EXERCISE BRIEF
Find and return every line of the data that contains the word "String".

DATA FOR THIS EXERCISE

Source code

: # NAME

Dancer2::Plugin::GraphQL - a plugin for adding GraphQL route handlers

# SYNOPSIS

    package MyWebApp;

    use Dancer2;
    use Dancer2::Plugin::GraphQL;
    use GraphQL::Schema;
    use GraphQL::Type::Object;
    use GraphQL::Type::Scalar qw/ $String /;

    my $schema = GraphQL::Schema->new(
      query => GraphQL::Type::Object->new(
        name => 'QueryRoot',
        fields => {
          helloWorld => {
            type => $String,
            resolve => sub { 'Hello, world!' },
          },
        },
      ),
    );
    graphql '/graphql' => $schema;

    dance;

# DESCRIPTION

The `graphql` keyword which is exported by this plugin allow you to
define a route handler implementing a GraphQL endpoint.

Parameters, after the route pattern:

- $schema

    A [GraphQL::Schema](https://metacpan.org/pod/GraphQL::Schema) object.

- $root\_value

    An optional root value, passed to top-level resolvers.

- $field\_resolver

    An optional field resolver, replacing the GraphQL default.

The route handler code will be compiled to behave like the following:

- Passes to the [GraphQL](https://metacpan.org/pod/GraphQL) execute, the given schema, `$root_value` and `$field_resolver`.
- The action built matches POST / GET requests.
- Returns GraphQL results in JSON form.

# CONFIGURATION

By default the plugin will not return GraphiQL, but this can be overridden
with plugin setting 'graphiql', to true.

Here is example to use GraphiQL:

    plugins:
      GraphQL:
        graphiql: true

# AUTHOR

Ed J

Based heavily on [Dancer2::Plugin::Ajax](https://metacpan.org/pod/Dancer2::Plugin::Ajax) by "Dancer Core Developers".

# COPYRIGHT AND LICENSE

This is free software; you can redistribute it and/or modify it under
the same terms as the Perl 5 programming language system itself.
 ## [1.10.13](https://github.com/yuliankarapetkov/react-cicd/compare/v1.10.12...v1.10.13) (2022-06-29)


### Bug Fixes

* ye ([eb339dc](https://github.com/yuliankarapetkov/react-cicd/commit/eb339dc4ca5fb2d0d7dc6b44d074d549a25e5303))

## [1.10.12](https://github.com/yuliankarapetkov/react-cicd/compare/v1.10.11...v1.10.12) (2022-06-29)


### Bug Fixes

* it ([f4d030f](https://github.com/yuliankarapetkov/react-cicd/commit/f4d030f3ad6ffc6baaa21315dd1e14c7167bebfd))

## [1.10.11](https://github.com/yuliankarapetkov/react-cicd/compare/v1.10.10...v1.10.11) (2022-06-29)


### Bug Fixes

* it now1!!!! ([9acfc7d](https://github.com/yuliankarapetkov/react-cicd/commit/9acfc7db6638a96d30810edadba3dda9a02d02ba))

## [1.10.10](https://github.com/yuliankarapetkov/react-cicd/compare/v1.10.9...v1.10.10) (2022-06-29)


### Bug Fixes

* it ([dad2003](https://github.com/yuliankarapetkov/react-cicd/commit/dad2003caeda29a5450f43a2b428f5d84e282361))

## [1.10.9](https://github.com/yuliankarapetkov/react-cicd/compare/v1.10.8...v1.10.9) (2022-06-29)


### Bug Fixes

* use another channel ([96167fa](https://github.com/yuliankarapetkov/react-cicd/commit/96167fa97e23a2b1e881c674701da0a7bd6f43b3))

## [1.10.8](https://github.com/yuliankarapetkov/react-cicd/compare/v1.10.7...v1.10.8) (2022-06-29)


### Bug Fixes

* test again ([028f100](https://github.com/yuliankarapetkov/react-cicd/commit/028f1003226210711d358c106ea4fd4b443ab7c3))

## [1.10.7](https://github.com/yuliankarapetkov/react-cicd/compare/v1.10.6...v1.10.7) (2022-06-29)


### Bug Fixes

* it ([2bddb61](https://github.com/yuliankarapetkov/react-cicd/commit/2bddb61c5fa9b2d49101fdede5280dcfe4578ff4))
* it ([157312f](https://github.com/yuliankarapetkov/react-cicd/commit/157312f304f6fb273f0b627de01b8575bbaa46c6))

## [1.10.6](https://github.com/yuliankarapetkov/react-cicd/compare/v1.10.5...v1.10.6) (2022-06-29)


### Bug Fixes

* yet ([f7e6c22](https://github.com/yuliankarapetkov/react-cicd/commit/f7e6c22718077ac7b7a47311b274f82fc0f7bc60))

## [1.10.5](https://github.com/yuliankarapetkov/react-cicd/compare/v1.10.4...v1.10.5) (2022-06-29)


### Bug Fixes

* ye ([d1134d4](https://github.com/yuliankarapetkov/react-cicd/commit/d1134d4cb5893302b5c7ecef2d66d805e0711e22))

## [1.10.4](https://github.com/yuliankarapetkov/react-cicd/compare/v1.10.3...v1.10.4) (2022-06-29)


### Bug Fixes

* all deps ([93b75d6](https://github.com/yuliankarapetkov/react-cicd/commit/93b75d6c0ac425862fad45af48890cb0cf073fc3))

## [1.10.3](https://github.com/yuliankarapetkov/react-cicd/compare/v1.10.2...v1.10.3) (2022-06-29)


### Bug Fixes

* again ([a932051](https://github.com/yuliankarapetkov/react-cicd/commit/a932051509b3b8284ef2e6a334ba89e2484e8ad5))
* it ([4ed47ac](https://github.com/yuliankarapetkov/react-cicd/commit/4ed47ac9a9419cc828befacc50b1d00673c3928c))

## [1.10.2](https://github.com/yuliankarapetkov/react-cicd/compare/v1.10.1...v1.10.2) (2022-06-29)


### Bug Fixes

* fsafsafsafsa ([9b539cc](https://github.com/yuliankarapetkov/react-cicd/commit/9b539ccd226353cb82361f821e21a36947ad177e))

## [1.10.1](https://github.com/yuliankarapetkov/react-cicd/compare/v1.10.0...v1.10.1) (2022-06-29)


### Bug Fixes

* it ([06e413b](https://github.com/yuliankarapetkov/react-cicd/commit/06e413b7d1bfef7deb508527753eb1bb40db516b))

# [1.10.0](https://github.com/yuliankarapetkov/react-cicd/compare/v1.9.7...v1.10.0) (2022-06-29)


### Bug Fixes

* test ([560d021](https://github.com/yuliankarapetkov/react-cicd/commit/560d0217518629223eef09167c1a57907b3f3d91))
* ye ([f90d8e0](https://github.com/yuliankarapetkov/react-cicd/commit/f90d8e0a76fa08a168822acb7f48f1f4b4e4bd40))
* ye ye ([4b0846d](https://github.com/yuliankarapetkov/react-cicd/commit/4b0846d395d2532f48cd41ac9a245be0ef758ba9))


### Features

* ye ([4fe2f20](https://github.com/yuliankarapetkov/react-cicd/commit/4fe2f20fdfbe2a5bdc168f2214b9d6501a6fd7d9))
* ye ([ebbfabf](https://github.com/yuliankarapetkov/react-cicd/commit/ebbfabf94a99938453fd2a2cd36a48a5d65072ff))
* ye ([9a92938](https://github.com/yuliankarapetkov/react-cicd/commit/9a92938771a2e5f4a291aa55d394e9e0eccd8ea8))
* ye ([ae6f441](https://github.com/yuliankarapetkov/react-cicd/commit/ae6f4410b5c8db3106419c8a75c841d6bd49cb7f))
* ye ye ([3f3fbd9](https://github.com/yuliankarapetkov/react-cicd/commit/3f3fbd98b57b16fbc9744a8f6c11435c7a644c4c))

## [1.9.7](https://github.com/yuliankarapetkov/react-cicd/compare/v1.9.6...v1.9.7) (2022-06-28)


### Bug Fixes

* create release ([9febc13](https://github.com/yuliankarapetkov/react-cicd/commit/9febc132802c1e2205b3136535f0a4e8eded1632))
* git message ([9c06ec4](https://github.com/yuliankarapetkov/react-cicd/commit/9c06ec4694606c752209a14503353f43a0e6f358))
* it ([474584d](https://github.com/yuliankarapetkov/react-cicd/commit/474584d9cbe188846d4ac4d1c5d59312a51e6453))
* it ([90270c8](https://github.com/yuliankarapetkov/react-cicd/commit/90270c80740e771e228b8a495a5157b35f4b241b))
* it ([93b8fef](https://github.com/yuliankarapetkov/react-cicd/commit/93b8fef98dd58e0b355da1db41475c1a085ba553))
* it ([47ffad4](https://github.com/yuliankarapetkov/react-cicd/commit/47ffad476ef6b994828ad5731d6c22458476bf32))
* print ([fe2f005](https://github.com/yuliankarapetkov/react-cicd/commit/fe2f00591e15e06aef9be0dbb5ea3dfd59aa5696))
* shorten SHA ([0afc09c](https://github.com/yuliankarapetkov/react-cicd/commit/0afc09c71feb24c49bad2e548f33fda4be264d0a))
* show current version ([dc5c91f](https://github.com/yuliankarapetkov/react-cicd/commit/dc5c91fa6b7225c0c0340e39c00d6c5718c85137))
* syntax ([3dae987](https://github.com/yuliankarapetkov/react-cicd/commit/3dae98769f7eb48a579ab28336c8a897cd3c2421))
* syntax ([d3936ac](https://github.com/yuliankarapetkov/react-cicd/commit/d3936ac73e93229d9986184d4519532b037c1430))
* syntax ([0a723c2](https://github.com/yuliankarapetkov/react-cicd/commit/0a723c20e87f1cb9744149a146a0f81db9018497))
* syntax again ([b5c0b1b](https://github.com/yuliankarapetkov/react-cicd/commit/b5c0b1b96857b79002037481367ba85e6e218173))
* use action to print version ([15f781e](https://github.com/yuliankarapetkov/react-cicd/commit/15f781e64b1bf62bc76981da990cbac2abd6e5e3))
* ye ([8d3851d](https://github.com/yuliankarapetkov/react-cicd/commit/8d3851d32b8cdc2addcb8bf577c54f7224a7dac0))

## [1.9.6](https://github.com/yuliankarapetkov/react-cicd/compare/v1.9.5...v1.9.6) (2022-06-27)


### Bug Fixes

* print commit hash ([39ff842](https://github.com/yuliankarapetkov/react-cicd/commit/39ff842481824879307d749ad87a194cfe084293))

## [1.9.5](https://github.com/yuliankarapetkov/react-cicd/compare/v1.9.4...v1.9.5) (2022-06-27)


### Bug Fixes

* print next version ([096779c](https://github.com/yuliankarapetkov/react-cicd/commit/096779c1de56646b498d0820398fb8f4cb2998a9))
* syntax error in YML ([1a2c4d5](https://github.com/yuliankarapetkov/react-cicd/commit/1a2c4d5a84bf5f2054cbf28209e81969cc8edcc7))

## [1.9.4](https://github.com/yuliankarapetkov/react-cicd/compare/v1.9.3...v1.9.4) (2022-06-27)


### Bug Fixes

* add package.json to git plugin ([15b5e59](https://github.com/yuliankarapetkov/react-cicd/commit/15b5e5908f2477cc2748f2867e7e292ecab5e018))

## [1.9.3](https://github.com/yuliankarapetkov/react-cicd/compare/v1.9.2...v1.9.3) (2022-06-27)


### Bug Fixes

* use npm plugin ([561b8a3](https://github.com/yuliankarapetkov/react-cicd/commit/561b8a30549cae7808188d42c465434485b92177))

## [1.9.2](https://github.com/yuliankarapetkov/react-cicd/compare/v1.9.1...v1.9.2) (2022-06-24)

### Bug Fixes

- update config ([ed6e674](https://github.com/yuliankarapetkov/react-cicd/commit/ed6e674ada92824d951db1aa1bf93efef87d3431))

RESPONSE TO THIS TASK
    use GraphQL::Type::Scalar qw/ $String /;
            type => $String,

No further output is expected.